BACKGROUND Currently, petroleum and petrochemical products are stored in large steel tanks located near a port facility. These tanks consume large tracts of land that could be used more productively. They also take a considerable amount of time to construct, as the sites must be engineered to support the large weight of the filled tanks. Furthermore, in geologically active areas, the tanks must be hardened or otherwise reinforced to provide for a minimum safety margin should earthquakes or other seismic activity occur.

Given the various types of petroleum and petrochemical products that may be involved, the tank farms are often a source of noxious fumes that may drift into populated areas adjacent the yards. The storage of large volumes of petroleum and petrochemical also poses an inherent risk of fire.

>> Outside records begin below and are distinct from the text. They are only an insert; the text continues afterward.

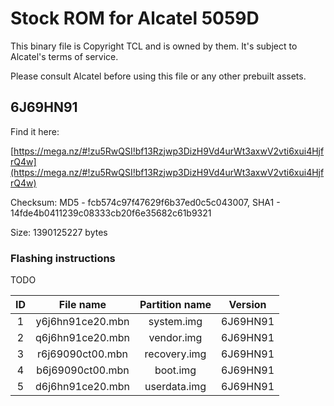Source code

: # Stock ROM for Alcatel 5059D

This binary file is Copyright TCL and is owned by them. It's subject to Alcatel's terms of service. 

Please consult Alcatel before using this file or any other prebuilt assets.

## 6J69HN91

Find it here: 

[https://mega.nz/#!zu5RwQSI!bf13Rzjwp3DizH9Vd4urWt3axwV2vti6xui4HjfrQ4w](https://mega.nz/#!zu5RwQSI!bf13Rzjwp3DizH9Vd4urWt3axwV2vti6xui4HjfrQ4w)

Checksum: MD5 - fcb574c97f47629f6b37ed0c5c043007, SHA1 - 14fde4b0411239c08333cb20f6e35682c61b9321

Size: 1390125227 bytes

### Flashing instructions

TODO

**ID**|**File name**|**Partition name**|**Version**
:-----:|:-----:|:-----:|:-----:
1|y6j6hn91ce20.mbn|system.img|6J69HN91
2|q6j6hn91ce20.mbn|vendor.img|6J69HN91
3|r6j69090ct00.mbn|recovery.img|6J69HN91
4|b6j69090ct00.mbn|boot.img|6J69HN91
5|d6j6hn91ce20.mbn|userdata.img|6J69HN91
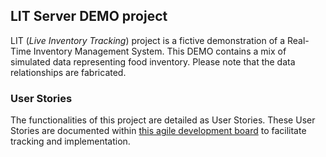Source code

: ## LIT Server DEMO project
LIT (*Live Inventory Tracking*) project is a fictive demonstration of a Real-Time Inventory Management System. 
This DEMO contains a mix of simulated data representing food inventory. 
Please note that the data relationships are fabricated.

### User Stories
The functionalities of this project are detailed as User Stories. 
These User Stories are documented within [this agile development board](https://github.com/users/ACHChristensen/projects/1) to facilitate tracking and implementation. 








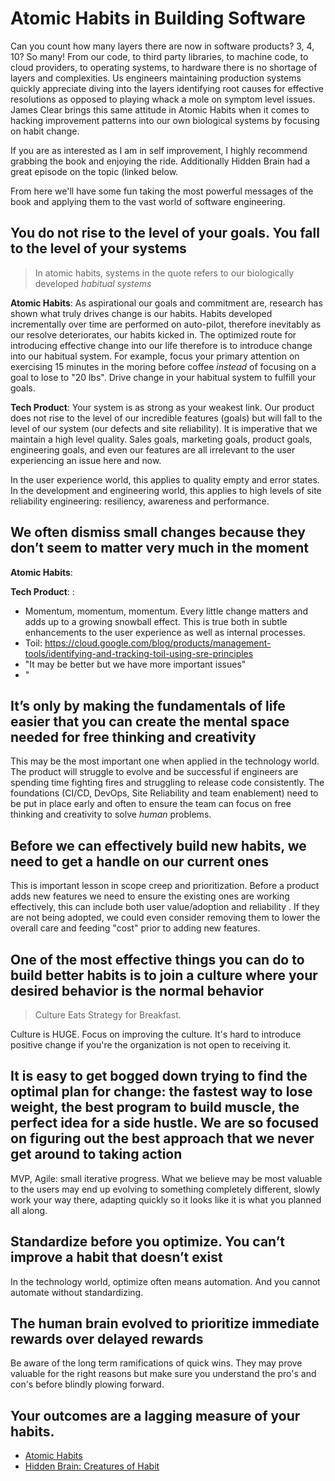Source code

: # Atomic Habits in Building Software

Can you count how many layers there are now in software products?  3, 4, 10?  So many!   From our code, to third party libraries, to machine code, to cloud providers, to operating systems, to hardware there is no shortage of layers and complexities.  Us engineers maintaining production systems quickly appreciate diving into the layers identifying root causes for effective resolutions as opposed to playing whack a mole on symptom level issues.  James Clear brings this same attitude in Atomic Habits when it comes to hacking improvement patterns into our own biological systems by focusing on habit change.

If you are as interested as I am in self improvement, I highly recommend grabbing the book and enjoying the ride.  Additionally Hidden Brain had a great episode on the topic (linked below. 

From here we'll have some fun taking the most powerful messages of the book and applying them to the vast world of software engineering.

## You do not rise to the level of your goals.  You fall to the level of your systems

> In atomic habits, systems in the quote refers to our biologically developed *habitual systems*

**Atomic Habits**:  As aspirational our goals and commitment are,  research has shown what truly drives change is our habits.  Habits developed incrementally over time are performed on auto-pilot, therefore inevitably as our resolve deteriorates, our habits kicked in.  The optimized route for introducing effective change into our life therefore is to introduce change into our habitual system.  For example, focus your primary attention on exercising 15 minutes in the moring before coffee _instead_ of focusing on a goal to lose to "20 lbs".  Drive change in your habitual system to fulfill your goals. 


**Tech Product**:  Your system is as strong as your weakest link.   Our product does not rise to the level of our incredible features (goals) but will fall to the level of our system (our defects and site reliability).  It is imperative that we maintain a high level quality.  Sales goals, marketing goals, product goals, engineering goals, and even our features are all irrelevant to the user experiencing an issue here and now. 

In the user experience world, this applies to quality empty and error states.
In the development and engineering world, this applies to high levels of site reliability engineering: resiliency, awareness and performance.

## We often dismiss small changes because they don’t seem to matter very much in the moment

**Atomic Habits**:  

**Tech Product**:  : 
- Momentum, momentum, momentum.  Every little change matters and adds up to a growing snowball effect. This is true both in subtle enhancements to the user experience as well as internal processes.
- Toil: https://cloud.google.com/blog/products/management-tools/identifying-and-tracking-toil-using-sre-principles
- "It may be better but we have more important issues"
- "

## It’s only by making the fundamentals of life easier that you can create the mental space needed for free thinking and creativity

This may be the most important one when applied in the technology world.  The product will struggle to evolve and be successful if engineers are spending time fighting fires and struggling to release code consistently.  The foundations (CI/CD, DevOps, Site Reliability and team enablement) need to be put in place early and often to ensure the team can focus on free thinking and creativity to solve _human_ problems. 

## Before we can effectively build new habits, we need to get a handle on our current ones

This is important lesson in scope creep and prioritization.  Before a product adds new features we need to ensure the existing ones are working effectively, this can include both user value/adoption and reliability .  If they are not being adopted, we could even consider removing them to lower the overall care and feeding "cost" prior to adding new features.  

## One of the most effective things you can do to build better habits is to join a culture where your desired behavior is the normal behavior

> Culture Eats Strategy for Breakfast.

Culture is HUGE.  Focus on improving the culture.  It's hard to introduce positive change if you're the organization is not open to receiving it.

## It is easy to get bogged down trying to find the optimal plan for change: the fastest way to lose weight, the best program to build muscle, the perfect idea for a side hustle.  We are so focused on figuring out the best approach that we never get around to taking action


MVP, Agile: small iterative progress.  What we believe may be most valuable to the users may end up evolving to something completely different, slowly work your way there, adapting quickly so it looks like it is what you planned all along.


## Standardize before you optimize.  You can’t improve a habit that doesn’t exist

In the technology world, optimize often means automation.  And you cannot automate without standardizing.

## The human brain evolved to prioritize immediate rewards over delayed rewards

Be aware of the long term ramifications of quick wins.  They may prove valuable for the right reasons but make sure you understand the pro's and con's before blindly plowing forward.

## Your  outcomes are a lagging measure of your habits.

- [Atomic Habits](https://www.amazon.com/gp/product/0735211299)
- [Hidden Brain: Creatures of Habit](https://hiddenbrain.org/podcast/creatures-of-habit/)

<!--stackedit_data:
eyJoaXN0b3J5IjpbNzI0NzYwODgyLC0yMTQzOTY3OTYzLDIxMz
U3OTU0MjUsLTYyNDg4OTc0MywxOTgwODIwMTEyLDE4Mjc5MzA1
MTUsLTEzODc2MDk2NjYsLTQwMzcyMzIzNCw3MzA5OTgxMTZdfQ
==
-->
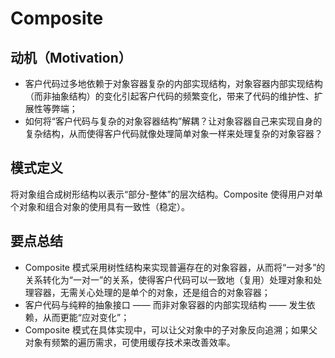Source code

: # Composite

## 动机（Motivation）

- 客户代码过多地依赖于对象容器复杂的内部实现结构，对象容器内部实现结构（而非抽象结构）的变化引起客户代码的频繁变化，带来了代码的维护性、扩展性等弊端；
- 如何将“客户代码与复杂的对象容器结构”解耦？让对象容器自己来实现自身的复杂结构，从而使得客户代码就像处理简单对象一样来处理复杂的对象容器？

## 模式定义

将对象组合成树形结构以表示“部分-整体”的层次结构。Composite 使得用户对单个对象和组合对象的使用具有一致性（稳定）。

## 要点总结

- Composite 模式采用树性结构来实现普遍存在的对象容器，从而将“一对多”的关系转化为“一对一”的关系，使得客户代码可以一致地（复用）处理对象和处理容器，无需关心处理的是单个的对象，还是组合的对象容器；
- 客户代码与纯粹的抽象接口 —— 而非对象容器的内部实现结构 —— 发生依赖，从而更能“应对变化”；
- Composite 模式在具体实现中，可以让父对象中的子对象反向追溯；如果父对象有频繁的遍历需求，可使用缓存技术来改善效率。
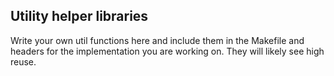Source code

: ## Utility helper libraries

Write your own util functions here and include them in the Makefile and headers for the implementation you are working on. They will likely see high reuse.

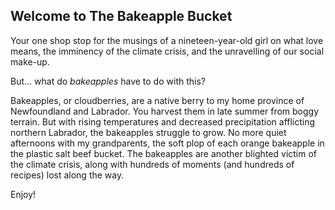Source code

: ## Welcome to The Bakeapple Bucket

<body>
  <main>
<p>Your one shop stop for the musings of a nineteen-year-old girl on what love means, the imminency of the climate crisis, and the unravelling of our social make-up.</p>
  
<p>But... what do <i>bakeapples</i> have to do with this?</p>

<p>Bakeapples, or cloudberries, are a native berry to my home province of Newfoundland and Labrador. You harvest them in late summer from boggy terrain. But with rising temperatures and decreased precipitation afflicting northern Labrador, the bakeapples struggle to grow. No more quiet afternoons with my grandparents, the soft plop of each orange bakeapple in the plastic salt beef bucket. The bakeapples are another blighted victim of the climate crisis, along with hundreds of moments (and hundreds of recipes) lost along the way.</p>

<p>Enjoy!</p>
 </main>
</body>

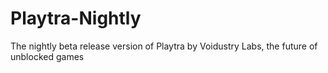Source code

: # Playtra-Nightly
The nightly beta release version of Playtra by Voidustry Labs, the future of unblocked games
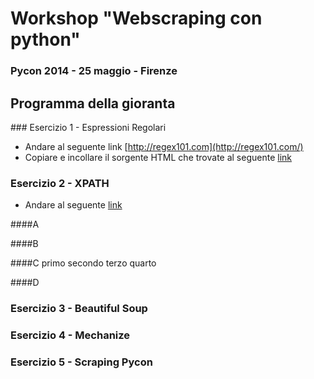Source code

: # Workshop "Webscraping con python"
### Pycon 2014 - 25 maggio - Firenze

## Programma della gioranta


### Esercizio 1 - Espressioni Regolari

*	Andare al seguente link  [http://regex101.com](http://regex101.com/)
*	Copiare e incollare il sorgente HTML che trovate al seguente 
[link](http://www.pirrotta.it/pycon/esercizio2.html)

### Esercizio 2 - XPATH
* Andare al seguente [link](http://www.online-toolz.com/tools/xpath-editor.php) 


####A
		<AAA>
	          <BBB/>
	          <CCC/>
	          <BBB/>
	          <BBB/>
	          <DDD>
	               <BBB/>
	          </DDD>
	          <CCC/>
	     </AAA>

	
	
####B
	<AAA>
          <BBB/>
          <CCC/>
          <BBB/>
          <DDD>
               <BBB/>
          </DDD>
          <CCC>
               <DDD>
                    <BBB/>
                    <BBB/>
					<EEE/>
					<FFF/>
               </DDD>
          </CCC>
     </AAA>	
     
####C
	<AAA>
         <BBB>primo</BBB>
         <BBB>secondo</BBB>
         <BBB>terzo</BBB>
         <BBB>quarto</BBB>
    </AAA>
    
####D
	<AAA>
         <BBB id = "b1"/>
         <BBB id = "b2"/>
         <BBB name = "bbb"/>
         <BBB/>
    </AAA>
    
### Esercizio 3 - Beautiful Soup
	
### Esercizio 4 - Mechanize
### Esercizio 5 - Scraping Pycon


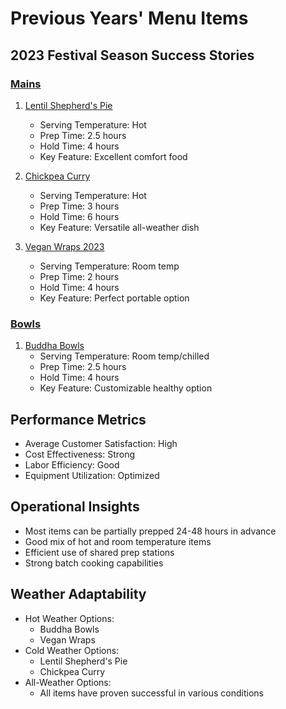 # Previous Years' Menu Items

## 2023 Festival Season Success Stories

### [Mains](mains/)
1. [Lentil Shepherd's Pie](mains/lentil_shepherds_pie.md)
   - Serving Temperature: Hot
   - Prep Time: 2.5 hours
   - Hold Time: 4 hours
   - Key Feature: Excellent comfort food

2. [Chickpea Curry](mains/chickpea_curry.md)
   - Serving Temperature: Hot
   - Prep Time: 3 hours
   - Hold Time: 6 hours
   - Key Feature: Versatile all-weather dish

3. [Vegan Wraps 2023](mains/vegan_wraps_2023.md)
   - Serving Temperature: Room temp
   - Prep Time: 2 hours
   - Hold Time: 4 hours
   - Key Feature: Perfect portable option

### [Bowls](bowls/)
1. [Buddha Bowls](bowls/buddha_bowl.md)
   - Serving Temperature: Room temp/chilled
   - Prep Time: 2.5 hours
   - Hold Time: 4 hours
   - Key Feature: Customizable healthy option

## Performance Metrics
- Average Customer Satisfaction: High
- Cost Effectiveness: Strong
- Labor Efficiency: Good
- Equipment Utilization: Optimized

## Operational Insights
- Most items can be partially prepped 24-48 hours in advance
- Good mix of hot and room temperature items
- Efficient use of shared prep stations
- Strong batch cooking capabilities

## Weather Adaptability
- Hot Weather Options:
  - Buddha Bowls
  - Vegan Wraps
- Cold Weather Options:
  - Lentil Shepherd's Pie
  - Chickpea Curry
- All-Weather Options:
  - All items have proven successful in various conditions 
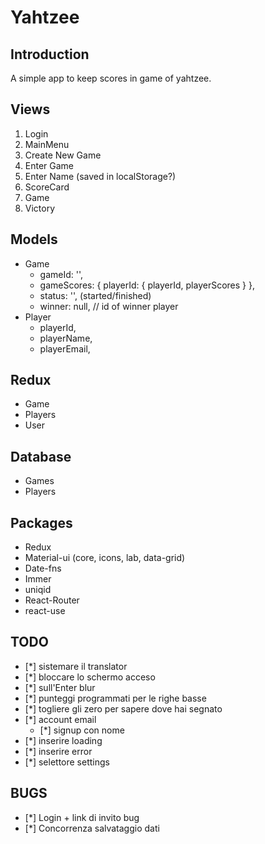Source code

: # Yahtzee
## Introduction

A simple app to keep scores in game of yahtzee.

##  Views

1. Login
2. MainMenu
  1. Create New Game
  2. Enter Game
  3. Enter Name (saved in localStorage?)
3. ScoreCard
  1. Game
4. Victory

## Models

* Game
  * gameId: '',
  * gameScores: { playerId: { playerId, playerScores } },
  * status: '', (started/finished)
  * winner: null, // id of winner player
* Player
  * playerId,
  * playerName,
  * playerEmail,

## Redux

* Game
* Players
* User

## Database

* Games
* Players

## Packages

* Redux
* Material-ui (core, icons, lab, data-grid)
* Date-fns
* Immer
* uniqid
* React-Router
* react-use

## TODO

- [*] sistemare il translator
- [*] bloccare lo schermo acceso
- [*] sull'Enter blur
- [*] punteggi programmati per le righe basse
- [*] togliere gli zero per sapere dove hai segnato 
- [*] account email
  - [*] signup con nome
- [*] inserire loading 
- [*] inserire error
- [*] selettore settings

## BUGS
- [*] Login + link di invito bug
- [*] Concorrenza salvataggio dati
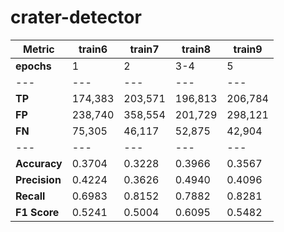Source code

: # crater-detector

| Metric | train6 | train7 | train8 | train9 |
| --- | --- | --- | --- | --- |
| **epochs**    | 1            | 2            | 3-4          | 5            |
| --- | --- | --- | --- | --- |
| **TP**        | 174,383      | 203,571      | 196,813      | 206,784      |
| **FP**        | 238,740      | 358,554      | 201,729      | 298,121      |
| **FN**        | 75,305       | 46,117       | 52,875       | 42,904       |
| --- | --- | --- | --- | --- |
| **Accuracy**  | 0.3704       | 0.3228       | 0.3966       | 0.3567       |
| **Precision** | 0.4224       | 0.3626       | 0.4940       | 0.4096       |
| **Recall**    | 0.6983       | 0.8152       | 0.7882       | 0.8281       |
| **F1 Score**  | 0.5241       | 0.5004       | 0.6095       | 0.5482       |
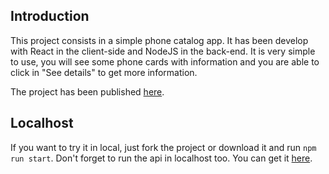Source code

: ## Introduction

This project consists in a simple phone catalog app. It has been develop with React in the client-side and NodeJS in the back-end.
It is very simple to use, you will see some phone cards with information and you are able to click in "See details" to get more information.

The project has been published [here](https://plaso.github.io/phone-catalog-web/).

## Localhost

If you want to try it in local, just fork the project or download it and run `npm run start`.
Don't forget to run the api in localhost too. You can get it [here](https://plaso.github.io/phone-catalog-web/).
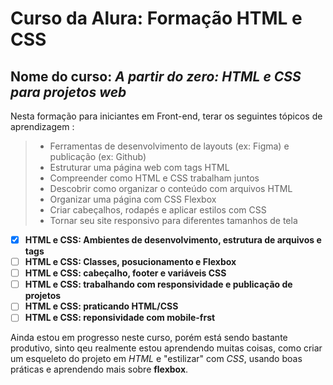 # Curso da Alura: Formação HTML e CSS

## Nome do curso:  *A partir do zero: HTML e CSS para projetos web*

Nesta formação para iniciantes em Front-end, terar os seguintes tópicos de aprendizagem :

>- Ferramentas de desenvolvimento de layouts (ex: Figma) e publicação (ex: Github)
>- Estruturar uma página web com tags HTML
>- Compreender como HTML e CSS trabalham juntos
>- Descobrir como organizar o conteúdo com arquivos HTML
>- Organizar uma página com CSS Flexbox
>- Criar cabeçalhos, rodapés e aplicar estilos com CSS
>- Tornar seu site responsivo para diferentes tamanhos de tela

- [x] **HTML e CSS: Ambientes de desenvolvimento, estrutura de arquivos e tags**
- [ ] **HTML e CSS: Classes, posucionamento e Flexbox**
- [ ] **HTML e CSS: cabeçalho, footer e variáveis CSS**
- [ ] **HTML e CSS: trabalhando com responsividade e publicação de projetos**
- [ ] **HTML e CSS: praticando HTML/CSS**
- [ ] **HTML e CSS: reponsividade com mobile-frst**

Ainda estou em progresso neste curso, porém está sendo bastante produtivo, sinto qeu realmente estou aprendendo muitas coisas, como criar um esqueleto do projeto em *HTML* e "estilizar" com *CSS*, usando boas práticas e aprendendo mais sobre **flexbox**.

Another problem associated with onshore storage facilities is that access to these facilities is often limited. Ships may need to wait in line for several hours in order to deliver or receive cargo from these facilities. This is very inefficient, as well as expensive, for both the ship operator and the facility controller.

One solution to the problems discussed above is to locate the storage facility offshore adjacent to the land. This requires that a jetty or other structure be constructed to provide access from the land to the facility. However, due to their proximity to the shoreline, the issues with respect to fumes and fire still apply. Additionally, these facilities also have limited access. Alternately, expensive dredging is required to allow large tanker ships, which may have a draft of 25 meters, to reach the facility.

SUMMARY

One aspect of the present invention provides a stand-alone offshore fuel storage facility comprising a spine structure supported on a seabed; and a plurality of floating storage modules moored adjacent the spine structure, each of the floating storage modules capable of storing at least one type of liquid. The facility may also include a platform supported on the seabed capable of supporting a plurality of operational facilities. In some embodiments, the facility may also include a floating breakwater that completely encloses the plurality of floating storage modules.

In alternate embodiments, the storage facility may also include at least one jetty supported on the seabed and located adjacent the spine structure. The spine structure, platform, and jetty may be supported on the seabed using pile jackets. The spine structure may be made from pre-cast reinforced concrete and/or pre-cast pre-stressed concrete.

In other embodiments, each of the plurality of floating storage modules may be located adjacent to a plurality of mooring dolphins, wherein the mooring dolphins are attached to the seabed, such that the floating storage modules remain in a fixed lateral position with respect to each other and with respect to the spine structure.

In further embodiments, at least one of the plurality of floating storage modules may include an outer pre-stressed concrete hull, an inner pre-stressed concrete hull, at least one steel tank within said inner hull, and a plurality of bulkheads defining a plurality of compartments for storing the liquid within the tank. The floating storage module may further include a plurality of concrete beam grids disposed between the outer hull and the inner hull. The compartments may be arranged in a concentric configuration so that the floating storage module can remain uniformly loaded while charging and discharging fuel.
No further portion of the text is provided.